■ **Exercise brief**:
Although pictures appear in the data, the answer should contain only the lines from its start through the line with "Accepts all parameters", written out exactly.

[Rendered images with source text]
=== Section Start ===

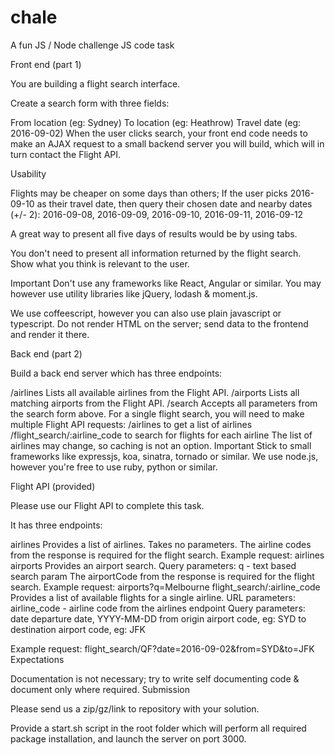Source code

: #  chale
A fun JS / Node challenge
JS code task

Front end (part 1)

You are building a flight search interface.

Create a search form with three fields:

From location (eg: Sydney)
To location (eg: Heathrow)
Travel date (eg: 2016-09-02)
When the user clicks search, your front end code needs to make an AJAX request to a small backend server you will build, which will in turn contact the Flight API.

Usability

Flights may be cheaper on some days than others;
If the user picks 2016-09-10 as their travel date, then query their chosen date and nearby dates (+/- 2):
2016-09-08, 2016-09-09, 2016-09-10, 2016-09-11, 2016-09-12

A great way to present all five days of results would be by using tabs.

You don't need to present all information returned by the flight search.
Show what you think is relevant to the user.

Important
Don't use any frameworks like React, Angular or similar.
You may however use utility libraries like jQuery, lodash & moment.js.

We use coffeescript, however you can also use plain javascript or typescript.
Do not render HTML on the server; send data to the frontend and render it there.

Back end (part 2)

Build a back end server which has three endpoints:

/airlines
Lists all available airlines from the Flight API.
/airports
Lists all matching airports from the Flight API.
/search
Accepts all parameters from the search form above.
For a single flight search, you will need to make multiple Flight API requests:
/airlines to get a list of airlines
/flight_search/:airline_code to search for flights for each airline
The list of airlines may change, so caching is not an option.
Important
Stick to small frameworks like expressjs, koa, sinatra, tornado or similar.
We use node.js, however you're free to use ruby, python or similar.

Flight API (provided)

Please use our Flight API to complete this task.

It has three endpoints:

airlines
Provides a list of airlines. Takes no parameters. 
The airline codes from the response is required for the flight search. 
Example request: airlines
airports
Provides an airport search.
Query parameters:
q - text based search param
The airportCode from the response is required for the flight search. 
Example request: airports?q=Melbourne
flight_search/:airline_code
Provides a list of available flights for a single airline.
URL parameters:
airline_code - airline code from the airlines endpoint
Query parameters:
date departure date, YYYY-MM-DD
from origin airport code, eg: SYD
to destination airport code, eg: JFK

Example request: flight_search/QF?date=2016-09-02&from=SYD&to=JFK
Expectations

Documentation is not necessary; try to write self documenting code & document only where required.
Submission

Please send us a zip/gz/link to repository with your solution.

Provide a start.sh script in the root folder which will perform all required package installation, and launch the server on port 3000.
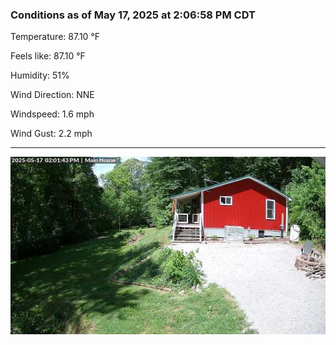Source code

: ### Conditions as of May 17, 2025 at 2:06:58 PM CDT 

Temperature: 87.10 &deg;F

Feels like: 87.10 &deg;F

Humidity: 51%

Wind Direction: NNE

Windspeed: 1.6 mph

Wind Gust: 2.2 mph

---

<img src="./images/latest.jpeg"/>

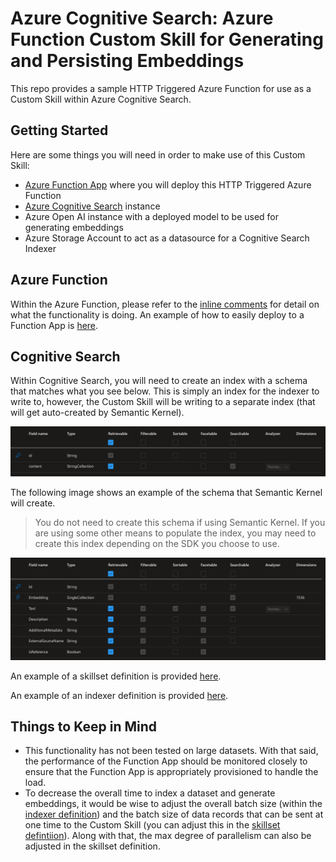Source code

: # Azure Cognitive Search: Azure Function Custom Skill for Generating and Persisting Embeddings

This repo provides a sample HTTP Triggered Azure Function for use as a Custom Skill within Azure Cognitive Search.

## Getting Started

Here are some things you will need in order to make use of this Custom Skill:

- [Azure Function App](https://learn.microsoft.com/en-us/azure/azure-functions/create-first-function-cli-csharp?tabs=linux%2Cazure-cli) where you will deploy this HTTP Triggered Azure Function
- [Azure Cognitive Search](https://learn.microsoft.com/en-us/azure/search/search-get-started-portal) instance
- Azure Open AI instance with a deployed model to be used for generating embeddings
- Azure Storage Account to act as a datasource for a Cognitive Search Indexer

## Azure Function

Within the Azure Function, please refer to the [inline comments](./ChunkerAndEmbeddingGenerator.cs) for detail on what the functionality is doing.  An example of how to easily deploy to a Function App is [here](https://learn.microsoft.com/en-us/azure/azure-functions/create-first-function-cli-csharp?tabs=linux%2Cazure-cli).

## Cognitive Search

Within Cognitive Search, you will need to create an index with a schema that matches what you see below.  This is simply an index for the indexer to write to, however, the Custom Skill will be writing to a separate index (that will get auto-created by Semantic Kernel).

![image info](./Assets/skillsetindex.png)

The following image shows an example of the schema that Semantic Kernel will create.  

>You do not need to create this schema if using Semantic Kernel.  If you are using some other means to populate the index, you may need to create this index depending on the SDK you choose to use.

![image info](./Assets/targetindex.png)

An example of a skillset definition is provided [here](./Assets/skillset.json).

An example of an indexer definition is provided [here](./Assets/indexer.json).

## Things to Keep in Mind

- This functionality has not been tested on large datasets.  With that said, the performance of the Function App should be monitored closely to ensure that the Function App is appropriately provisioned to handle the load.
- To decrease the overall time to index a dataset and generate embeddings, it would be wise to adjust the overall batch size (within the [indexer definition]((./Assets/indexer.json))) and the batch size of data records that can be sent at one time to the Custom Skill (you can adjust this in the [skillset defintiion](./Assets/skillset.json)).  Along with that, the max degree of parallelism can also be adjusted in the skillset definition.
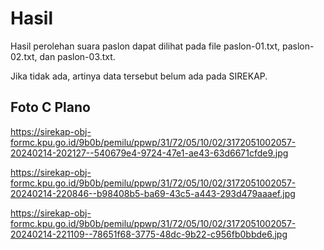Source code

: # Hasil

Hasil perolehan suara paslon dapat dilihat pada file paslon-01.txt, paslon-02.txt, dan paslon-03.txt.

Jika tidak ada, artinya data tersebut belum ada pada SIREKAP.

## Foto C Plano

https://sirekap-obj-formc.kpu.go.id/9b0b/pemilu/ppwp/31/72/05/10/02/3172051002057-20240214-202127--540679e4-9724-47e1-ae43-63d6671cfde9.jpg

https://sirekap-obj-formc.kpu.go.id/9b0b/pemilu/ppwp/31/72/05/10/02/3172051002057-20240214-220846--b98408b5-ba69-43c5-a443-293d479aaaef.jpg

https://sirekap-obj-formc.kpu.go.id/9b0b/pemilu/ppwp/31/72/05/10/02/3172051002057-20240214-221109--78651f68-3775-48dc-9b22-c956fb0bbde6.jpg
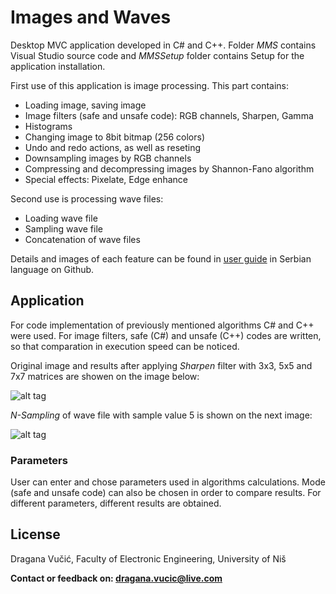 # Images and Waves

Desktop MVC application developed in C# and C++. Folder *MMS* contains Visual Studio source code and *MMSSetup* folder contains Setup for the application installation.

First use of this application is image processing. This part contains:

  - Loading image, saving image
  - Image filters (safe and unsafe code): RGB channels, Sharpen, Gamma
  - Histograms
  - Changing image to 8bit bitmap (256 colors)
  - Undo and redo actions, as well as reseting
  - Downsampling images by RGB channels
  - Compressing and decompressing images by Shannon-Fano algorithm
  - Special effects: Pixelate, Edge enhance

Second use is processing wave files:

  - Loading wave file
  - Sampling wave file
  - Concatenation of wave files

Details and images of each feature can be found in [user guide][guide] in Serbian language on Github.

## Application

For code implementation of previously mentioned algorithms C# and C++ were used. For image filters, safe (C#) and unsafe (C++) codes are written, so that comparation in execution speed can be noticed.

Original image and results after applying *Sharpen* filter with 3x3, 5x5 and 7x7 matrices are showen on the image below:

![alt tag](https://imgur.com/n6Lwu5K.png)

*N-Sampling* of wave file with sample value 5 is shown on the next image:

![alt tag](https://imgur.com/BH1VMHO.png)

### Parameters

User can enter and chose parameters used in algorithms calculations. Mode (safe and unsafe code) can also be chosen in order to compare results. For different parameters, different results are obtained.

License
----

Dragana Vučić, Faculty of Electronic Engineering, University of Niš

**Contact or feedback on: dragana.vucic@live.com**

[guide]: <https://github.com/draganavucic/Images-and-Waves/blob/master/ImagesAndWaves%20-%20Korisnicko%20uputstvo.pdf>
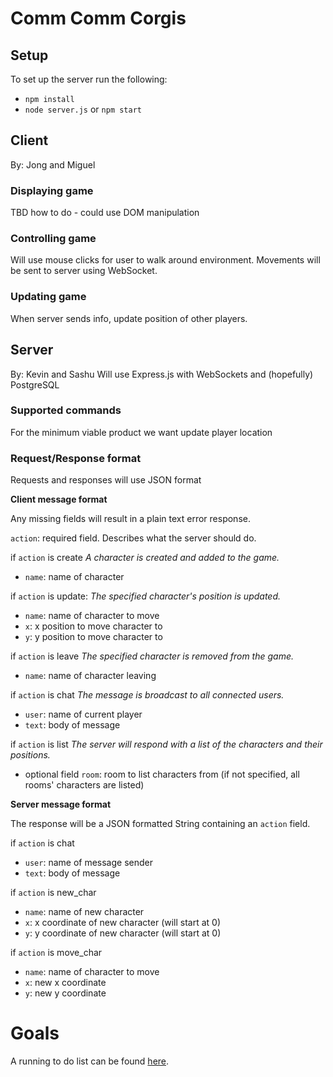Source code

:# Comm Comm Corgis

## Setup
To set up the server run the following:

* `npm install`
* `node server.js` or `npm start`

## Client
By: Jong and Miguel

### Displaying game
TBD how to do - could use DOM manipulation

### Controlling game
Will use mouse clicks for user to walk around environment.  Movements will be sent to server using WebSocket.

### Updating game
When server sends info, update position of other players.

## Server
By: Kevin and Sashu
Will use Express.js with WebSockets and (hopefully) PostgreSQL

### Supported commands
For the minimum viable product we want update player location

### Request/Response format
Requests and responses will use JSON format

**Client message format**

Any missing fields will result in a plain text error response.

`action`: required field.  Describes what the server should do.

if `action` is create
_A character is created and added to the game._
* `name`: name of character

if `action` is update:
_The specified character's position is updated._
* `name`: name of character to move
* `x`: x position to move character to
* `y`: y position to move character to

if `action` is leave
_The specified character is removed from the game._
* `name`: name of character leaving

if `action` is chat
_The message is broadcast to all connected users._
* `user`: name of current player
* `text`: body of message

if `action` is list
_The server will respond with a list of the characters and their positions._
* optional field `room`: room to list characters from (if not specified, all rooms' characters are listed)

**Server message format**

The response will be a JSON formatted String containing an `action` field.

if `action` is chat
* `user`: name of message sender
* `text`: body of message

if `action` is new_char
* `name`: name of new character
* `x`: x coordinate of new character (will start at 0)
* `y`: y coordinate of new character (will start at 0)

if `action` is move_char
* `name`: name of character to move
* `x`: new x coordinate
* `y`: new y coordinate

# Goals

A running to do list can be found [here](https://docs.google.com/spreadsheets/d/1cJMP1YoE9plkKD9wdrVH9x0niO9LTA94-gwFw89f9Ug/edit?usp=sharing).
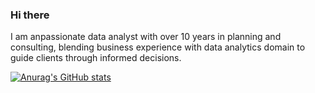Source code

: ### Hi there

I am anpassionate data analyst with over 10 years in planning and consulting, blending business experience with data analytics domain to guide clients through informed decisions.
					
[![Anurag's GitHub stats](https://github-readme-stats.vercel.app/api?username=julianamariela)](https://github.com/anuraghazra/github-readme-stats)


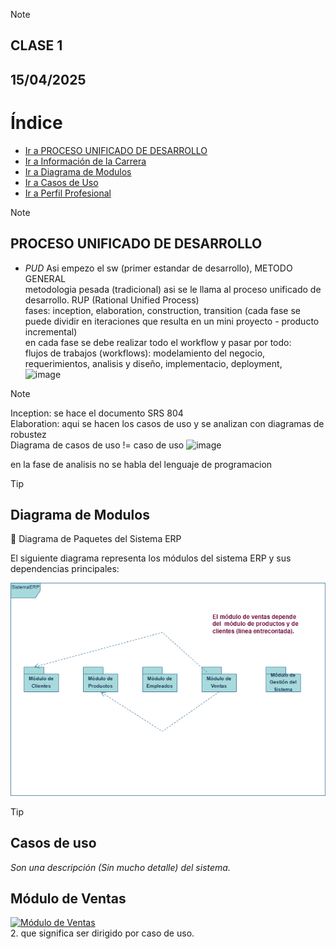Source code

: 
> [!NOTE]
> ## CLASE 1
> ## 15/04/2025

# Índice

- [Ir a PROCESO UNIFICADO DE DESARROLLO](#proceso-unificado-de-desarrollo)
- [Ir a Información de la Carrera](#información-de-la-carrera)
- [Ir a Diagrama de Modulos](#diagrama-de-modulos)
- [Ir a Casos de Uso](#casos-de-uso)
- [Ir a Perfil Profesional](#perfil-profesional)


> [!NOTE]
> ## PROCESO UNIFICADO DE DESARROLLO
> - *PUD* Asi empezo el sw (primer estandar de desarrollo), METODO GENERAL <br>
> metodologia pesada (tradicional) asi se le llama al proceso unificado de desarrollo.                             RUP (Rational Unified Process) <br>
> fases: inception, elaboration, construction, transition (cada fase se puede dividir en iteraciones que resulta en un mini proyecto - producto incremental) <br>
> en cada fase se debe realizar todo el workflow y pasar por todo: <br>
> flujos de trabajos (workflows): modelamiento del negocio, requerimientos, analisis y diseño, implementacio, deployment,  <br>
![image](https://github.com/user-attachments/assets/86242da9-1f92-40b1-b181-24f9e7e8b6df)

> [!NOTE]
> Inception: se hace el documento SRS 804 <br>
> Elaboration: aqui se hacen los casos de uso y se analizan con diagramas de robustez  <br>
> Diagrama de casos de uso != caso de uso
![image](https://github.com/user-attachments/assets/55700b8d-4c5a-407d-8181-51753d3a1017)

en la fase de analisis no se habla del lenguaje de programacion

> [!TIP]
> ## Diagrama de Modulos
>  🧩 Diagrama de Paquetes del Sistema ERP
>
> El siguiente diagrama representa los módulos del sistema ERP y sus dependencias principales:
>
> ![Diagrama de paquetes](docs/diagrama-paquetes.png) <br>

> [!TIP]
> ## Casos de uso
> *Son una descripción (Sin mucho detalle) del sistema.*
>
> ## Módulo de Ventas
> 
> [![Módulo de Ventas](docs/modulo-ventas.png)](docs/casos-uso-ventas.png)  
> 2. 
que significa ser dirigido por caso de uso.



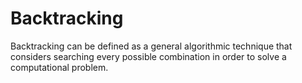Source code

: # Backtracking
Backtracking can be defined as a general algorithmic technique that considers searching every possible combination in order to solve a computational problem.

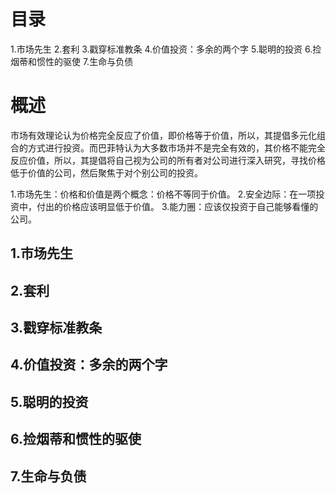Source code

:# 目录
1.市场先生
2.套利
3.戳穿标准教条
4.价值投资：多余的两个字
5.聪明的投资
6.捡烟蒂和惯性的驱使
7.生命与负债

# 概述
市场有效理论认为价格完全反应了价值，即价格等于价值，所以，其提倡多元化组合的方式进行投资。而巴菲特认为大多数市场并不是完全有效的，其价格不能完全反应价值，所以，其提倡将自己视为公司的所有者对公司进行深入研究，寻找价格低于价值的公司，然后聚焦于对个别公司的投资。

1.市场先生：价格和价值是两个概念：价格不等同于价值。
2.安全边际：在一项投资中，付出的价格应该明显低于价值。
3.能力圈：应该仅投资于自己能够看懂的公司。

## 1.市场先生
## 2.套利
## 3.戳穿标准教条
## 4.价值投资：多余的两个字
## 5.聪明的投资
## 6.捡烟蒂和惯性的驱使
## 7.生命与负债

=== Section End ===

■ **Answer to the problem**:
Source code

: #  chale
A fun JS / Node challenge
JS code task

Front end (part 1)

You are building a flight search interface.

Create a search form with three fields:

From location (eg: Sydney)
To location (eg: Heathrow)
Travel date (eg: 2016-09-02)
When the user clicks search, your front end code needs to make an AJAX request to a small backend server you will build, which will in turn contact the Flight API.

Usability

Flights may be cheaper on some days than others;
If the user picks 2016-09-10 as their travel date, then query their chosen date and nearby dates (+/- 2):
2016-09-08, 2016-09-09, 2016-09-10, 2016-09-11, 2016-09-12

A great way to present all five days of results would be by using tabs.

You don't need to present all information returned by the flight search.
Show what you think is relevant to the user.

Important
Don't use any frameworks like React, Angular or similar.
You may however use utility libraries like jQuery, lodash & moment.js.

We use coffeescript, however you can also use plain javascript or typescript.
Do not render HTML on the server; send data to the frontend and render it there.

Back end (part 2)

Build a back end server which has three endpoints:

/airlines
Lists all available airlines from the Flight API.
/airports
Lists all matching airports from the Flight API.
/search
Accepts all parameters from the search form above.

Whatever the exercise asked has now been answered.